PTB de Teixeira de Freitas apresenta embargo de declaração e pode barrar candidatura de João Bosco

20/10/2020 - 09h21

O candidato do PT (Partido dos Trabalhadores) à Prefeitura de Teixeira de Freitas, João Bosco Félix Bitencourt recebeu dois pedidos de impugnação da sua candidatura, um dos pedidos foi formulado pelo representante do Ministério Público o promotor José Dutra de Lima Júnior, outro do PTB (Partido Trabalhista Brasileiro), ambos os pedidos eram fundamentados no fato do candidato ter tido suas contas rejeitadas quando foi prefeito de Teixeira de Freitas, nos anos de 2014, 2015 e 2016.

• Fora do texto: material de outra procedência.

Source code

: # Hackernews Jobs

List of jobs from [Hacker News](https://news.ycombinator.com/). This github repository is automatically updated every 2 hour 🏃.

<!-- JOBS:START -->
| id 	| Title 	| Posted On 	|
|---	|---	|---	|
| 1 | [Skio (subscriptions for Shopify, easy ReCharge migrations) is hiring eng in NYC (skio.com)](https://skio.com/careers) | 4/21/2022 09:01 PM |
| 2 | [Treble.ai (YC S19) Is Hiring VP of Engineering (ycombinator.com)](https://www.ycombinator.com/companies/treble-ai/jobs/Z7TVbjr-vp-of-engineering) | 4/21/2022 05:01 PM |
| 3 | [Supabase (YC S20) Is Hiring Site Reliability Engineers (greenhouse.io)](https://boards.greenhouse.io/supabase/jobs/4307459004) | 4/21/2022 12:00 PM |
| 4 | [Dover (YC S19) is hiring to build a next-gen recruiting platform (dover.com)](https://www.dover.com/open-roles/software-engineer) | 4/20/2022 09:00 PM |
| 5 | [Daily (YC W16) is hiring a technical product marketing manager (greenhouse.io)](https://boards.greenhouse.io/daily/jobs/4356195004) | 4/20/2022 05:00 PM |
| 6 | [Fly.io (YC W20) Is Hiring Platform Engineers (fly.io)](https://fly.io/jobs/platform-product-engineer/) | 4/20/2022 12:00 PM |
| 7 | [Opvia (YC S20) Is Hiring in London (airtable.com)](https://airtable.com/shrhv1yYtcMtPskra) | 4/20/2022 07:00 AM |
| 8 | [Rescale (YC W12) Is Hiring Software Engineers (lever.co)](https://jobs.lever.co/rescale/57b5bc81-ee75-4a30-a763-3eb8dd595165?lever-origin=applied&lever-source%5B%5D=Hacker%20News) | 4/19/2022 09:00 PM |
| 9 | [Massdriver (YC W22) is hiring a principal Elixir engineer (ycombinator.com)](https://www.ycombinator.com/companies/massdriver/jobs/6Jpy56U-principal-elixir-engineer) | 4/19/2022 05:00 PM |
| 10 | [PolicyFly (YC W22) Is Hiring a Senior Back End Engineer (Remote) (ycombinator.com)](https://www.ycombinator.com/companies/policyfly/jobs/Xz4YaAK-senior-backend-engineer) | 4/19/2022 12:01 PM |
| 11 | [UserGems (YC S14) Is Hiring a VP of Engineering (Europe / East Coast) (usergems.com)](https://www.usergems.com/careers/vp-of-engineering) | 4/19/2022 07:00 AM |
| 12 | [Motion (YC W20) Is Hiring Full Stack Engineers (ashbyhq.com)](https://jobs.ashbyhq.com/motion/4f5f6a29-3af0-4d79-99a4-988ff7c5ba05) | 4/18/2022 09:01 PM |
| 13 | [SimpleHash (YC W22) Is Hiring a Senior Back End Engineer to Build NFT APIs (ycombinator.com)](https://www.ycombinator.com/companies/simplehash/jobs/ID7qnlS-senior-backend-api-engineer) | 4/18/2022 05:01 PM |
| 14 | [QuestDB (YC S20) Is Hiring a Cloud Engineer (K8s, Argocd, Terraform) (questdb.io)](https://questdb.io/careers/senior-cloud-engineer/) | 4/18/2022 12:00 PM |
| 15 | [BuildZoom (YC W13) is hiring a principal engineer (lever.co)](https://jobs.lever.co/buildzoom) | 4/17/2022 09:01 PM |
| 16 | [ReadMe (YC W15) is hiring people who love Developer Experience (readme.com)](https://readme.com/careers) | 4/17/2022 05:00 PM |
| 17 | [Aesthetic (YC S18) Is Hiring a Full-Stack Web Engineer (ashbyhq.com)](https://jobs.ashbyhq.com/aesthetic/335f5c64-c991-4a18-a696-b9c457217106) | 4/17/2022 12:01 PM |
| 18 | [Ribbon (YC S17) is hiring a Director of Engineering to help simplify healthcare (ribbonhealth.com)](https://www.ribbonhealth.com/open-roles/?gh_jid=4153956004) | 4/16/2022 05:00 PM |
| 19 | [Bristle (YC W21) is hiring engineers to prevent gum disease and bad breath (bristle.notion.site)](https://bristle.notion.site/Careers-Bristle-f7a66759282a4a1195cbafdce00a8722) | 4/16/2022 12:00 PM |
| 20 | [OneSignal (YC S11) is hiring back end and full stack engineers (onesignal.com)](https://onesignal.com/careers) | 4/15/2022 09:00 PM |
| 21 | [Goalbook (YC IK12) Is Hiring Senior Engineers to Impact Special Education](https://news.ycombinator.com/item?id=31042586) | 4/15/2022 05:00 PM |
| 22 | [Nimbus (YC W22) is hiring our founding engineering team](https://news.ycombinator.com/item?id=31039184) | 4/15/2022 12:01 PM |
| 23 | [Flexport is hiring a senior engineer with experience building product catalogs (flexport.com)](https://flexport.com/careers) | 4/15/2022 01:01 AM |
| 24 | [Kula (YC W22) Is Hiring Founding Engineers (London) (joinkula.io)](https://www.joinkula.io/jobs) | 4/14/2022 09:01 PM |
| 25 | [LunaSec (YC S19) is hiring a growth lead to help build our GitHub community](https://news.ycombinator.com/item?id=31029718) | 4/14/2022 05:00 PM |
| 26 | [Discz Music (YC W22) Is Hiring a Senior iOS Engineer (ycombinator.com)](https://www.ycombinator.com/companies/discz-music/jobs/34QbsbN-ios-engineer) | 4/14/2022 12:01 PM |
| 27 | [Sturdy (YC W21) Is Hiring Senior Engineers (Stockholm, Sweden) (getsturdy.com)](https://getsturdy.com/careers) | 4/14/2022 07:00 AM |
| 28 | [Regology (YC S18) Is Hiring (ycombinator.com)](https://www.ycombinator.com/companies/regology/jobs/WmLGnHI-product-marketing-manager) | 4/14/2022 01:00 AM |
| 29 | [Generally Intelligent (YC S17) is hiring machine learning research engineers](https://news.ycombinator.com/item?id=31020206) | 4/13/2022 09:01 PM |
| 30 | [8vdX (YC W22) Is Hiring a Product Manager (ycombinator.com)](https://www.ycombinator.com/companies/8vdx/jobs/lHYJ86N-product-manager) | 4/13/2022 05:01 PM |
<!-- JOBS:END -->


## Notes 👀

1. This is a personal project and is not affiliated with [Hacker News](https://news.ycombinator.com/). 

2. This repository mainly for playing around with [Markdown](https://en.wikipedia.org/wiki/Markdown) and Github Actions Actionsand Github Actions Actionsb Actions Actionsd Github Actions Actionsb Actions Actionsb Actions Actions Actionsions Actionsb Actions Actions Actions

Embora o fato de ter contas rejeitadas o enquadre na lei da ficha limpa e o torne ficha suja, João Bosco teria conseguido a suspenção via liminar referentes às contas de 2014 e 2016, o que em tese o tirou da lista de ficha suja, já que as contas de 2015 não possuíam irregularidades insanáveis, fato que levou o juiz da 183ª Zona Eleitoral de Teixeira de Freitas Dr. Marcus Aurélius Sampaio a deferir na sexta-feira, 16 de outubro, o pedido de registro de João Bosco, da mesma forma indeferindo os pedidos de impugnação.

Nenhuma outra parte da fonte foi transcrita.